Nada disso convence o público mais. Fazer greenwashing é mais do que enfrentar uma crise de reputação no mercado. É perder dinheiro, credibilidade, relevância. A Geração Z, nascida entre a segunda metade dos anos 1990 até o início dos anos 2010, está se tornando especialista em descobrir promessas falsas. Em sete anos essa geração será a maior força de consumo do planeta.
Para uma empresa, não basta não fazer. É preciso agir proativamente. Companhias que se destacam criticam a si mesmas, escolhem bem as causas que fazem sentido aos seus negócios e servem ao público.
É importante que essas reflexões sejam debatidas em eventos que reúnem profissionais que criam, que executam e, principalmente, que financiam as novidades que movem mudanças no mercado.
O Web Summit, por exemplo, um dos maiores festivais de tecnologia do mundo, atingiu capacidade máxima neste ano, com mais de 70 mil pessoas de mais de 160 países em busca de aprendizado, negócios e networking. Havia 2.000 startups e 1.000 investidores presentes, que debateram temas que variaram desde publicidade a criptoativos, passando por mobilidade, inteligência artificial, dados, ética, e-commerce e muito mais em cerca de 400 palestras.
Essa edição do evento foi muito tocante para mim. Trabalho há mais de 25 anos com tecnologia e o seu impacto nos negócios. Durante a infância e a adolescência do mundo digital, a regra era inovar, empurrar a mudança, chegar ao resultado e enxergar o que aconteceu. Mas precisamos virar uma página.
Vivemos em um mundo pilotado por software. Economia, saúde, educação ou qualquer área é afetada pelas decisões de programadores e designers. Por isso, é fundamental que eles não finjam fazer algo sem intenção real nem façam qualquer coisa apenas porque a tecnologia permita.

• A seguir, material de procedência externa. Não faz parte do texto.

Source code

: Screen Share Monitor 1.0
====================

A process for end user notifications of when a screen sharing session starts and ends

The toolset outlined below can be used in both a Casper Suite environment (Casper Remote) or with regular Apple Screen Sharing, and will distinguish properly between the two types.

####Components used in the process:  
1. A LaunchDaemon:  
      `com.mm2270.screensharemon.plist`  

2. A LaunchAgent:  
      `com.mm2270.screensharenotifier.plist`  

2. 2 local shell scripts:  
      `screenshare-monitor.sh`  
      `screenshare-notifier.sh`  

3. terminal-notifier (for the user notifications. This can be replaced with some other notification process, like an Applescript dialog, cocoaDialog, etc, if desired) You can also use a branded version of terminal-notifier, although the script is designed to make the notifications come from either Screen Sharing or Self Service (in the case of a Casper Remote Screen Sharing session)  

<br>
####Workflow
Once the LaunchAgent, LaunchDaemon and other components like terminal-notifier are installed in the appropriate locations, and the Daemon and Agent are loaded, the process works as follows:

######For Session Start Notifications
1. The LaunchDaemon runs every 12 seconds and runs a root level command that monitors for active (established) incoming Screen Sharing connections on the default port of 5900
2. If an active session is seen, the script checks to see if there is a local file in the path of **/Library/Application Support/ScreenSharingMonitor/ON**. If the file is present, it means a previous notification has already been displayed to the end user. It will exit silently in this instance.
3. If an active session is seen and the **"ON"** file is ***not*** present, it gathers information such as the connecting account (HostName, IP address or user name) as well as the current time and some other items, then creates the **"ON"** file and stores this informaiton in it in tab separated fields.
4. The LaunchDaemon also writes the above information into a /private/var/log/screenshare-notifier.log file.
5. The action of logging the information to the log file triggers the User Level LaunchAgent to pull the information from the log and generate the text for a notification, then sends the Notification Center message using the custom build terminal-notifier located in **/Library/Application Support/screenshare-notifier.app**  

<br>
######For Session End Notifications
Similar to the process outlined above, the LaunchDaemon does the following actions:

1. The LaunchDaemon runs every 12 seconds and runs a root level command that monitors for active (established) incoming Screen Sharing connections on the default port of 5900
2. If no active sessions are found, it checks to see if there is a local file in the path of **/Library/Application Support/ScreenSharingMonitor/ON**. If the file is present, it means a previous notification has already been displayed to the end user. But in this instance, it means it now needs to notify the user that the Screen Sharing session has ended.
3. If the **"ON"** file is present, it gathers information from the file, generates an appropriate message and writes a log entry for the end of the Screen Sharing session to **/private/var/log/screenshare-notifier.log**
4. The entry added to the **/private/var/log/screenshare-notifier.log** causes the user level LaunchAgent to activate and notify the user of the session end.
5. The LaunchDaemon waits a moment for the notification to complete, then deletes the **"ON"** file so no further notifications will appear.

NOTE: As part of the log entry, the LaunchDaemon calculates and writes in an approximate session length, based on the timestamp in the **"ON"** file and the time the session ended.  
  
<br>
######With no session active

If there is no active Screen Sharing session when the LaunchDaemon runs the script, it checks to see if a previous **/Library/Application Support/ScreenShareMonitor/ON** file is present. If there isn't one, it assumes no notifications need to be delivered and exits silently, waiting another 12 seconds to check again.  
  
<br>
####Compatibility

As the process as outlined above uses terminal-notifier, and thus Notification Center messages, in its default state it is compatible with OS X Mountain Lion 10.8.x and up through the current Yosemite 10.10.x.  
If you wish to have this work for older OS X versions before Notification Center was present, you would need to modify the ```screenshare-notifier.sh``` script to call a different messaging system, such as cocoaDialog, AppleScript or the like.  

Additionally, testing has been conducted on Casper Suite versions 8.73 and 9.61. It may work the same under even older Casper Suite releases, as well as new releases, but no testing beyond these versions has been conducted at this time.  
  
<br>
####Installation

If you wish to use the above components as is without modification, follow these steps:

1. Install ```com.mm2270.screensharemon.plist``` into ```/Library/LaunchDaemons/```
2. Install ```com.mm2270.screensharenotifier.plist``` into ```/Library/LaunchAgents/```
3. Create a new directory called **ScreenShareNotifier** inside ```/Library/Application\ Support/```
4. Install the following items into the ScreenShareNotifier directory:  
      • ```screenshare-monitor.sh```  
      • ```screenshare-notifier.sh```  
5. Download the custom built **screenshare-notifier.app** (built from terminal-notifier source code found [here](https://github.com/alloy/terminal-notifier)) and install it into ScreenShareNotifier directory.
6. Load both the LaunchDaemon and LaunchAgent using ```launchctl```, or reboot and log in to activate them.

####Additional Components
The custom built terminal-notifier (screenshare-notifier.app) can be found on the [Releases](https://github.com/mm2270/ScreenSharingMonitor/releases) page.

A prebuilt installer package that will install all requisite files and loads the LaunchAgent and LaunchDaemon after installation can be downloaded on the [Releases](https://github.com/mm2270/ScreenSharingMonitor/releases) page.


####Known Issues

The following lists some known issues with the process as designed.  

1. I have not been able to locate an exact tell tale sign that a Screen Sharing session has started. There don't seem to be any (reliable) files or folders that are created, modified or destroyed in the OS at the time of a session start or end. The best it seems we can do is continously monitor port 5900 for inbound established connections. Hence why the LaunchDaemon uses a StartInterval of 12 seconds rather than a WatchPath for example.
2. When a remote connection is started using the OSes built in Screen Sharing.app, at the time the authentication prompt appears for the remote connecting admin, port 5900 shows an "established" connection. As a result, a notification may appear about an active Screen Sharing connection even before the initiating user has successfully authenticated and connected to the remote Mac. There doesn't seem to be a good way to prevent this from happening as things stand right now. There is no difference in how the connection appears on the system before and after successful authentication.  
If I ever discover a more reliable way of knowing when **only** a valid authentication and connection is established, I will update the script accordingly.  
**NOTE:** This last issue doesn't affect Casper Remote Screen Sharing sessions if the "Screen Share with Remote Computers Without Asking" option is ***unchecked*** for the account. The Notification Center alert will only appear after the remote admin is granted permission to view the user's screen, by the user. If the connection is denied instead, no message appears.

Greenwashing e inovação a qualquer custo não cabem mais no mundo. A Geração Z entende muito bem a diferença entre discurso e prática, e cancela aqueles que não seguem o que dizem.
Uma área que pode beneficiar a vida de mais de um bilhão de pessoas é o design. No evento em Lisboa, Jane Geraghty, CEO global da empresa de design Landor & Fitch, mostrou que uma em cada 15 pessoas tem algum tipo de deficiência. Segundo ela, 80% dos problemas são gerados em razão de uma decisão de design ou de tecnologia que foi tomada.
A CEO foi incisiva ao dizer que os times de desenvolvimento de produto precisam incorporar a acessibilidade nas metodologias de trabalho desde o momento zero, e não deixar para fazer ajustes no final.
Se o apelo da ótica responsável, que deve eliminar o greenwashing e práticas que desrespeitam as pessoas, não convencer da necessidade de mudanças profundas na forma de agir como empresa, vale lembrar que a longevidade de uma empresa passa pela sua relevância e pela capacidade de se adaptar. E isso serve em qualquer contexto.
Em sua palestra, Julia Goldin, Global Chief Product & Marketing Officer da Lego, revelou os elementos de sucesso de quase um século da marca de brinquedos.
O primeiro é a relevância cultural: entender o momento do mundo, fazer parcerias e estar conectada com o pulso da sociedade.
O segundo é valorizar as comunidades, com novidades e ferramentas para que os fãs continuem engajados.
E o terceiro é o próprio produto, que abraçou a tecnologia e evoluiu com a ajuda de robótica, inteligência artificial e, agora, o metaverso. E todos os pontos são alinhados ao propósito maior da Lego: a importância de brincar.
Percebe? Não há atalhos. É preciso entender o momento do mundo, valorizar de verdade seu público e abraçar o melhor da evolução da tecnologia. O castelo precisa de camadas sólidas que se sustentem. E, nessa brincadeira, legado, empatia, responsabilidade são peças fundamentais que podem – e devem ser – encaixadas.
Esta coluna não reflete necessariamente a opinião do conselho editorial ou da Bloomberg LP, Bloomberg Línea e de seus proprietários.
*Marcelo Tripoli é CEO e fundador da consultoria de transformação digital Zmes.